Now that the commission yarn is finished, I’m taking the time for a little selfish spinning. I raided the stash and pitted the fiber against each other until there was a clear winner. I pulled them apart just short of felting. What came out on top was a lovely polworth/silk blend from Gale’s Art appropriately named Indian Corn. I had the loose idea of spinning a worsted weight 2-ply yarn. The colors get to do their own thing since the real purpose of this yarn is for me and my Jenkins Swan spindle to get to know each other. I’ve only spun a tiny little mini skein so far and it’s time that changed.

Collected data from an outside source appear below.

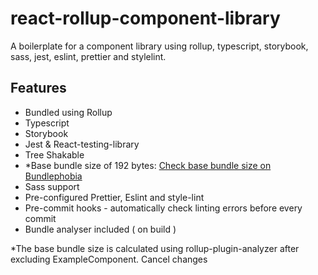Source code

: # react-rollup-component-library

A boilerplate for a component library using rollup, typescript, storybook, sass, jest, eslint, prettier and stylelint.

## Features
 - Bundled using Rollup
 - Typescript
 - Storybook
 - Jest & React-testing-library
 - Tree Shakable
 - *Base bundle size of 192 bytes:
	[Check base bundle size on Bundlephobia](https://bundlephobia.com/package/react-rollup-component-library@1.0.1)
 - Sass support
 - Pre-configured Prettier, Eslint and style-lint 
 - Pre-commit hooks - automatically check linting errors before every commit 
 - Bundle analyser included ( on build )

*The base bundle size is calculated using rollup-plugin-analyzer after excluding ExampleComponent.
Cancel changes
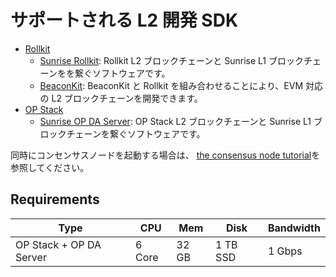 # サポートされる L2 開発 SDK

- [Rollkit](https://rollkit.dev/learn/intro)
  - [Sunrise Rollkit](https://github.com/sunriselayer/sunrise-rollkit): Rollkit L2 ブロックチェーンと Sunrise L1 ブロックチェーンをを繋ぐソフトウェアです。
  - [BeaconKit](https://rollkit.dev/tutorials/beaconkit): BeaconKit と Rollkit を組み合わせることにより、EVM 対応の L2 ブロックチェーンを開発できます。
- [OP Stack](https://docs.optimism.io/stack/getting-started)
  - [Sunrise OP DA Server](https://github.com/sunriselayer/sunrise-op-da-server): OP Stack L2 ブロックチェーンと Sunrise L1 ブロックチェーンを繋ぐソフトウェアです。

同時にコンセンサスノードを起動する場合は、 [the consensus node tutorial](../../node/types/consensus/README.md)を参照してください。

## Requirements

| Type                    | CPU    | Mem   | Disk     | Bandwidth |
| ----------------------- | ------ | ----- | -------- | --------- |
| OP Stack + OP DA Server | 6 Core | 32 GB | 1 TB SSD | 1 Gbps    |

When I started spinning this single, my hands were still in lace weight mode and it took me a while to reset my fingers, so to speak. The spindle kept dropping but at least the singles were getting a decent thickness. As I was working and adding more singles to the arms, the spindle started to spin differently. It would still spin for a long time but at a much slower speed than when the cop (Is the collected yarn on a turkish drop spindle still called a cop or is that just on whorled drop spindles?) was smaller. I’m going to chalk this phenomenon up to the extra weight on the spindle from the singles and physics. Blast you, you increasing moment of inertia!
I really need to figure out how to build a cop upward on a turkish spindle instead of just outward. Any pointers?
A turkish spindle is comprised of 3 separate parts: the shaft and 2 arms. I knew this and, yet, didn’t expect the arms to get stuck on the shaft because of how many times I dropped it. A high number that. Anyway, when I was unwrapping the spindle for the first time, there was a little slip of paper from Jenkins Woodworking that came to my rescue:
Ed’s Unique Compression Fit Shaft: Vertical slits for releasing pressure if the shaft becomes stuck when dropped. If the shaft seems impossible to remove, place the entire spindle in a plastic bag and place in freezer about 30 minutes.
So, that’s what I did except I was distracted by the internet and left if in for another 15 minutes. The spindle still popped apart without any difficulty and none the worse for wear.
Compression slits, you are both gentlemen and scholars.
I’ve only just started spinning the second half of my fiber but I’ve already learned so much. How building a cop affects rotation and speed. How much fiber I can comfortably pack on. How to rescue my singles if the spindle ever acts stubborn. What might be most important is that the pair of us will be spinning yarn together for a long time. Hmm, I think he needs a name now.